There was one little hitch in my short-term predictions:
If history is any predictor of the future (based on its patterns, which it sometimes is), then we have reason to think it won’t be long and Trump will be back to threatening higher tariffs on China.
Oops. For the moment anyway, it wasn’t back to threatening higher tariffs on China. (Give that a little time to stew.) It was an immediate pivot to threatening higher tariffs on Europe. Time to turn to a different enemy in hope of a rebound victory — and enemy who might not be as strong as Xi has turned out to be.
Other than that unforeseen twist, we are right where I said we would be:
The stock market, in the best case scenario, stalls out at its new top because there is no more good news in the pipeline right now. The Fed’s fully presumed rate increase still lies a month away, so the market is going to be running on fumes in the face of falling earnings and falling projections for the upcoming quarter.
Perhaps there is a purpose to Trump’s turn toward Europe, for I also had said …
Trump badly wants rate reductions from the Fed and may see uncertainty over a trade agreement as a way to press Powell to move on that, given that trade uncertainty seems to be what tipped him in the direction of talking about loosening the financial reins in June.
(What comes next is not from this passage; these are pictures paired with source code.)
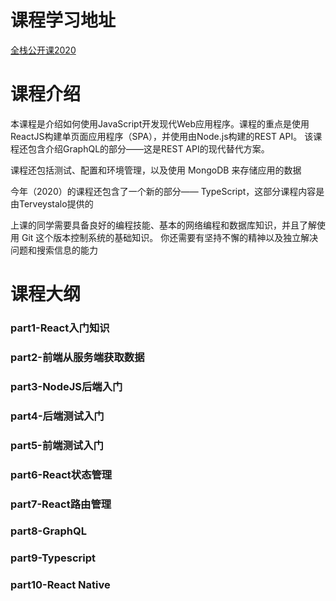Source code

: # 课程学习地址
[全栈公开课2020](https://fullstackopen.com/zh#course-contents)

# 课程介绍
本课程是介绍如何使用JavaScript开发现代Web应用程序。课程的重点是使用ReactJS构建单页面应用程序（SPA），并使用由Node.js构建的REST API。 该课程还包含介绍GraphQL的部分——这是REST API的现代替代方案。

课程还包括测试、配置和环境管理，以及使用 MongoDB 来存储应用的数据

今年（2020）的课程还包含了一个新的部分—— TypeScript，这部分课程内容是由Terveystalo提供的

上课的同学需要具备良好的编程技能、基本的网络编程和数据库知识，并且了解使用 Git 这个版本控制系统的基础知识。 你还需要有坚持不懈的精神以及独立解决问题和搜索信息的能力

# 课程大纲
### part1-React入门知识

### part2-前端从服务端获取数据

### part3-NodeJS后端入门

### part4-后端测试入门

### part5-前端测试入门

### part6-React状态管理

### part7-React路由管理

### part8-GraphQL

### part9-Typescript

### part10-React Native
Trump will want to press him from talk to action, and that’s a hard press.
Interesting, huh? Wanting to give negotiations with China another round, Trump has turned to increasing trade tensions via Europe in order to keep pressing Powell to give that rate decrease for which Trump has been begging. Trump is begging because those monumental Trump Tax Cuts have netted almost nothing for the US economy, which is fading under them. Trump knows the main driver for the stock market — which he wears as his badge of economic success (never mind that it is, as I said in my last article completely “unhinged from the economy”) — is the Fed!
Since the economy, itself, looks like food for worms, Trump desperately needs the stock market to rise because many people mistake the stock market (long an indicator of the economy, but no more) for being the economy. If stocks are up, the economy must be up. With the economy now sinking, the stock market is entirely fed by the Fed because there isn’t any economic juice. It’s got nothing else to grow on. (Or very little anyway, as I’ll lay out in my next article.) So, Trump has turned to ratcheting up trade tensions with Europe in order to keep holding Powell’s feet to the flames.
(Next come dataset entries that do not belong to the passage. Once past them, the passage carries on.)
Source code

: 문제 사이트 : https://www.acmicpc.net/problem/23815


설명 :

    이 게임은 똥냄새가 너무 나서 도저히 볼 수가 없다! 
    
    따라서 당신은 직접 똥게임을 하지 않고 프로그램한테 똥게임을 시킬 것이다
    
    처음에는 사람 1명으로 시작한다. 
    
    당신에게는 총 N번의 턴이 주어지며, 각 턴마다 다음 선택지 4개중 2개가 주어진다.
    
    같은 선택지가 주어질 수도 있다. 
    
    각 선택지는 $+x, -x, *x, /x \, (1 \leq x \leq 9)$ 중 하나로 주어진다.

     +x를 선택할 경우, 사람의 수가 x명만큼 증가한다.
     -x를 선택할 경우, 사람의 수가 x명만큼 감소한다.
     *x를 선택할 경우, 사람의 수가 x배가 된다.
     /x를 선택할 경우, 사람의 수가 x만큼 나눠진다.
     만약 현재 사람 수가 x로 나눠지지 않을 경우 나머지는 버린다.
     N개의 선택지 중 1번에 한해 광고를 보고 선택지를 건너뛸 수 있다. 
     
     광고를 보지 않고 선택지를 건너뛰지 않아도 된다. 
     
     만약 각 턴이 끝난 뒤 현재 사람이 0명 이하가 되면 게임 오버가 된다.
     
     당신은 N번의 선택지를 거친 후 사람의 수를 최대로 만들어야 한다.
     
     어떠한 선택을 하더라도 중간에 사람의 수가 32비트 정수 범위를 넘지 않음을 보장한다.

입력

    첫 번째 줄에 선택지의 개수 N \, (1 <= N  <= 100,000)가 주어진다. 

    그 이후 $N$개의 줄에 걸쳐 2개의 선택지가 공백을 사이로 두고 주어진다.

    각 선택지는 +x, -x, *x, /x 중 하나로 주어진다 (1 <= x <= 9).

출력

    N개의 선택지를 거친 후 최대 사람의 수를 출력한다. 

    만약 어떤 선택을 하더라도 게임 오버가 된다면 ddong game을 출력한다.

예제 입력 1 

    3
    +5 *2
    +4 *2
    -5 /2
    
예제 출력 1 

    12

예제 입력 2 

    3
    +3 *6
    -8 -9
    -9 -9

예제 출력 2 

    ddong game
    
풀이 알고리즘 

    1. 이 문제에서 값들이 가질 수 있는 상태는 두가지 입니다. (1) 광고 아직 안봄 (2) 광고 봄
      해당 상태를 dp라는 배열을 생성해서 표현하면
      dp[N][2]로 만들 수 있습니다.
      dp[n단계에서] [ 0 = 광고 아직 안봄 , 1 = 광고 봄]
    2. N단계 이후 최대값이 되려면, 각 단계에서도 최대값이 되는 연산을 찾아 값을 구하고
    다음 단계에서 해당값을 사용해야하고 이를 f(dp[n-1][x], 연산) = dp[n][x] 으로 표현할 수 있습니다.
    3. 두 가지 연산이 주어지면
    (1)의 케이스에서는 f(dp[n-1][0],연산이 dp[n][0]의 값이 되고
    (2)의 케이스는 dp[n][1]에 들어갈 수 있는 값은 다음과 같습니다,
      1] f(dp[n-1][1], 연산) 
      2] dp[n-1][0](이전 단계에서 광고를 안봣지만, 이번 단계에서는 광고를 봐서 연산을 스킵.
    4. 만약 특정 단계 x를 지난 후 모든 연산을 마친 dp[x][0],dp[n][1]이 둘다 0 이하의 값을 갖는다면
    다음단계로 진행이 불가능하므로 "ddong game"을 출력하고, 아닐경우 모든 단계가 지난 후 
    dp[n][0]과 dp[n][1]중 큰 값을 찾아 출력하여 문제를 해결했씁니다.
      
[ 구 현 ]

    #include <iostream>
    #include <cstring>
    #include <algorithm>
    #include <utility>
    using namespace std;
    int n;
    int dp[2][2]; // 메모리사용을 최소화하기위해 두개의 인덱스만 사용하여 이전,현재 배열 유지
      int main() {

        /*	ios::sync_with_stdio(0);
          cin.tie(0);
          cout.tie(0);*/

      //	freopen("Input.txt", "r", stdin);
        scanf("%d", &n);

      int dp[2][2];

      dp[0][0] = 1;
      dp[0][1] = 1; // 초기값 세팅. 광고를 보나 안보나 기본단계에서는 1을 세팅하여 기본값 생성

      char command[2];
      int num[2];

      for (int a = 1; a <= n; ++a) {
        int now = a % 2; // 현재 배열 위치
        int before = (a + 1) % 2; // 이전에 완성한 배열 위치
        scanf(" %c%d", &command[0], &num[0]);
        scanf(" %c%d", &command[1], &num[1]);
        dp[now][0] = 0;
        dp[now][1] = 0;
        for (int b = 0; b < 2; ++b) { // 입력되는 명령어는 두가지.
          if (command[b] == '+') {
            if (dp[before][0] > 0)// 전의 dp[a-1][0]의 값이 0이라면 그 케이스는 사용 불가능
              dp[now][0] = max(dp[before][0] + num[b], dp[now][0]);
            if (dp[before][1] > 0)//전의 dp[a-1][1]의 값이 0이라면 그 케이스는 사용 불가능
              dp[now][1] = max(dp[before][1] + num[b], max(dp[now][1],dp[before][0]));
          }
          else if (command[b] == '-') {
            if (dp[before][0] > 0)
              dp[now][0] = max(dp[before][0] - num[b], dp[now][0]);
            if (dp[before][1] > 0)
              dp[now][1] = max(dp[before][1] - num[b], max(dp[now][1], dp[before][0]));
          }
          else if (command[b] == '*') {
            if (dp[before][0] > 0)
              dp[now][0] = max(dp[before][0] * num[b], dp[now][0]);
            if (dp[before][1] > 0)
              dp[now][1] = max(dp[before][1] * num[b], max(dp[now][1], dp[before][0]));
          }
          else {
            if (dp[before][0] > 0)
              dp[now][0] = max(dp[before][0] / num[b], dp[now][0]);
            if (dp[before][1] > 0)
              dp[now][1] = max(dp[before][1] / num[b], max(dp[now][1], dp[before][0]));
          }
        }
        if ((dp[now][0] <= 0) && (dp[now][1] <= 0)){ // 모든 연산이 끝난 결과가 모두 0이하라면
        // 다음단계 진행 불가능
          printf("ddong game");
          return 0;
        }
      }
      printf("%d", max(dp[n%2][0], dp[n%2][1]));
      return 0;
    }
Thus, here we are … exactly where I said we would be at this juncture:
The market is clearly going to be bucking a lot of headwinds throughout the July corporate reporting season, and the fumes of Chinese trade hopes are not likely to sustain much lift when they are already priced in. So, in the best-case scenario, the market rises briefly, then struggles to hold against all these winds to await the Fed’s actions.
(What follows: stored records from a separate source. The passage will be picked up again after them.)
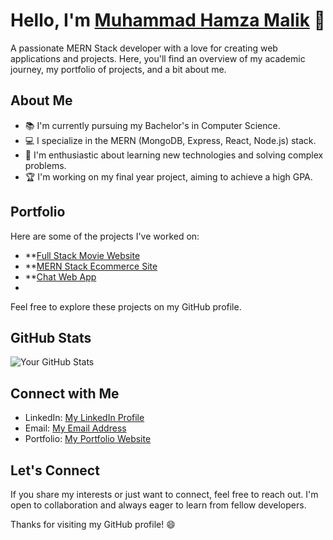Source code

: # Hello, I'm [Muhammad Hamza Malik](https://github.com/hamzadevlpr) 👋

A passionate MERN Stack developer with a love for creating web applications and projects. Here, you'll find an overview of my academic journey, my portfolio of projects, and a bit about me.

## About Me

- 📚 I'm currently pursuing my Bachelor's in Computer Science.
- 💻 I specialize in the MERN (MongoDB, Express, React, Node.js) stack.
- 🌟 I'm enthusiastic about learning new technologies and solving complex problems.
- 🏆 I'm working on my final year project, aiming to achieve a high GPA.

## Portfolio

Here are some of the projects I've worked on:

- **[Full Stack Movie Website](https://full-stack-movies.vercel.app/)
- **[MERN Stack Ecommerce Site](https://mern-commerce.vercel.app/)
- **[Chat Web App](https://chat-app-mern-stack-ten.vercel.app/)
- 
Feel free to explore these projects on my GitHub profile.

## GitHub Stats

![Your GitHub Stats](https://github-readme-stats.vercel.app/api?username=hamzadevlpr&show_icons=true&theme=dark)

## Connect with Me

- LinkedIn: [My LinkedIn Profile](https://www.linkedin.com/in/hamzadvlpr/)
- Email: [My Email Address](dev.hamzamalik@gmail.com)
- Portfolio: [My Portfolio Website](https://my-prettyfolio.vercel.app/)

## Let's Connect

If you share my interests or just want to connect, feel free to reach out. I'm open to collaboration and always eager to learn from fellow developers.

Thanks for visiting my GitHub profile! 😄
There remains one little caveat to all of this. If Trump in his war with the Fed pushes Powell too hard, Powell may push back. The Fed may decide its paramount need is to prove its independence (not from the market, where it gave up independence long ago, becoming the market’s bitch) but from the political manipulation of any president. If that happens so the Fed doesn’t budge on rate cuts at the end of July, we switch instantly to my “worst-case scenario” where the market gets immediately buried.
Powell hasn’t shown he has the guts for that, but push a little guy hard enough, and he sometimes pushes back. I’m still leaning to the likelihood I’ve stated all along of rate cuts in July, and the economy collapses anyway, taking the stock market down with it — because that is where we are going regardless since the Fed’s tightening is already bursting its recovery bubble — but the market will crash a lot harder and faster if Powell doesn’t deliver on the market’s demands, and Powell, as I laid out in a recent Premium Post, has been talking A LOT about the all-out importance of maintaining Fed independence.
That could be a titillating little twist in Powell’s panties.